_Instructions for the task:_ Below are entries. Pull out all lines containing "specific".

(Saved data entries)
◇ ◇ ◇ ◇ ◇ ◇ ◇

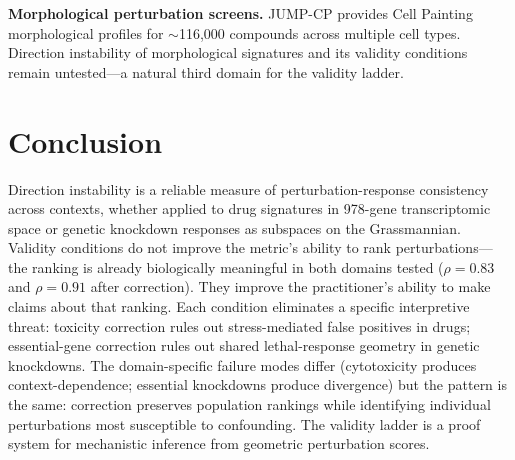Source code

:\documentclass{article}
\begin{document}
\textbf{Morphological perturbation screens.} JUMP-CP provides Cell Painting
morphological profiles for ${\sim}$116{,}000 compounds across multiple cell
types. Direction instability of morphological signatures and its validity
conditions remain untested---a natural third domain for the validity ladder.

\section{Conclusion}

Direction instability is a reliable measure of perturbation-response
consistency across contexts, whether applied to drug signatures in 978-gene
transcriptomic space or genetic knockdown responses as subspaces on the
Grassmannian. Validity conditions do not improve the metric's ability to rank
perturbations---the ranking is already biologically meaningful in both
domains tested ($\rho = 0.83$ and $\rho = 0.91$ after correction). They
improve the practitioner's ability to make claims about that ranking. Each
condition eliminates a specific interpretive threat: toxicity correction
rules out stress-mediated false positives in drugs; essential-gene correction
rules out shared lethal-response geometry in genetic knockdowns. The
domain-specific failure modes differ (cytotoxicity produces
context-dependence; essential knockdowns produce divergence) but the pattern
is the same: correction preserves population rankings while identifying
individual perturbations most susceptible to confounding. The validity
ladder is a proof system for mechanistic inference from geometric
perturbation scores.



\end{document}
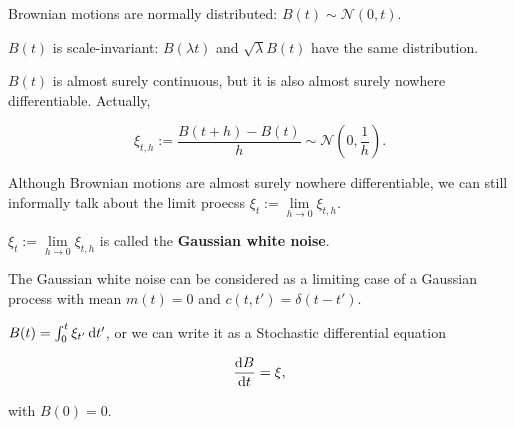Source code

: \begin{proposition}
    Brownian motions are normally distributed: $B(t) \sim \mathcal{N}(0, t)$.
\end{proposition}

\begin{proposition}
    $B(t)$ is scale-invariant: $B(\lambda t)$ and $\sqrt{\lambda} B(t)$ have the same distribution. 
\end{proposition}

\begin{proposition}
    $B(t)$ is almost surely continuous, but it is also almost surely nowhere differentiable. Actually, 

    \begin{equation*}
        \xi_{t, h} := \frac{B(t+h) - B(t)}{h} \sim \mathcal{N}\left(0, \frac{1}{h}\right).
    \end{equation*}
\end{proposition}

Although Brownian motions are almost surely nowhere differentiable, we can still informally talk about the limit proecss $\xi_t := \lim\limits_{h \to 0} \xi_{t, h}$. 

\begin{definition}
    $\xi_t := \lim\limits_{h \to 0} \xi_{t, h}$ is called the \textbf{Gaussian white noise}.
\end{definition}

\begin{remark}
    The Gaussian white noise can be considered as a limiting case of a Gaussian process with mean $m(t) = 0$ and $c(t, t') = \delta(t - t')$.
\end{remark}

\begin{proposition}
    $B(t) = \int_0^t \xi_{t'} \dif t'$, or we can write it as a Stochastic differential equation 

    \begin{equation*}
        \frac{\dif B}{\dif t} = \xi, 
    \end{equation*}

    with $B(0) = 0$.
\end{proposition}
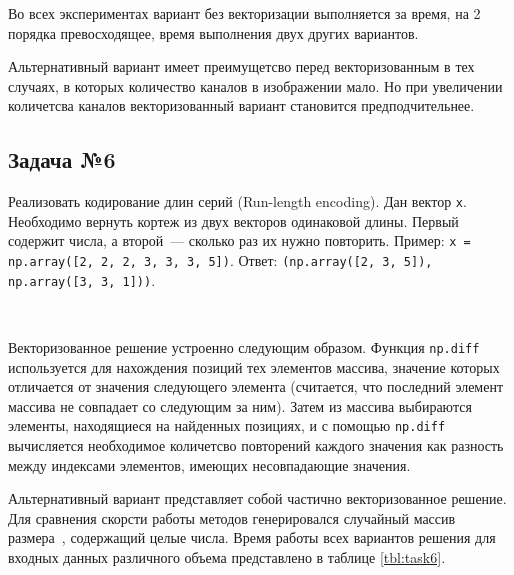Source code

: \documentclass{article}
\begin{document}
\analysis

Во всех экспериментах вариант без векторизации выполняется за время, на 2 порядка превосходящее,
время выполнения двух других вариантов. 

Альтернативный вариант имеет преимущетсво перед векторизованным в тех случаях, в которых
количество каналов в изображении мало. Но при увеличении количетсва каналов векторизованный 
вариант становится предподчительнее.


\subsection{Задача №6}

\taskdesc
Реализовать кодирование длин серий (Run-length encoding). Дан вектор \verb"x". Необходимо вернуть кортеж из
двух векторов одинаковой длины. Первый содержит числа, а второй~--- сколько раз их нужно повторить.
Пример: \verb"x = np.array([2, 2, 2, 3, 3, 3, 5])". Ответ: \verb"(np.array([2, 3, 5]), np.array([3, 3, 1]))".

\soldesc\\
\begin{minipage}{\linewidth}

\end{minipage}
\begin{minipage}{\linewidth}

\end{minipage}
\begin{minipage}{\linewidth}

\end{minipage}

Векторизованное решение устроенно следующим образом. Функция \verb"np.diff" используется для
нахождения позиций тех элементов массива, значение которых отличается от значения следующего 
элемента (считается, что последний элемент массива не совпадает со следующим за ним). 
Затем из массива выбираются элементы, находящиеся на найденных позициях, и с
помощью \verb"np.diff" вычисляется необходимое количетсво повторений каждого значения как разность
между индексами элементов, имеющих несовпадающие значения.

Альтернативный вариант представляет собой частично векторизованное решение.
\testing
Для сравнения скорсти работы методов генерировался случайный массив размера~, содержащий 
целые числа.
Время работы всех вариантов решения для входных данных различного объема представлено в таблице \ref{tbl:task6}.
\end{document}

◇ ◇ ◇ ◇ ◇ ◇ ◇

_Exercise answer:_
condition eliminates a specific interpretive threat: toxicity correction
domain-specific failure modes differ (cytotoxicity produces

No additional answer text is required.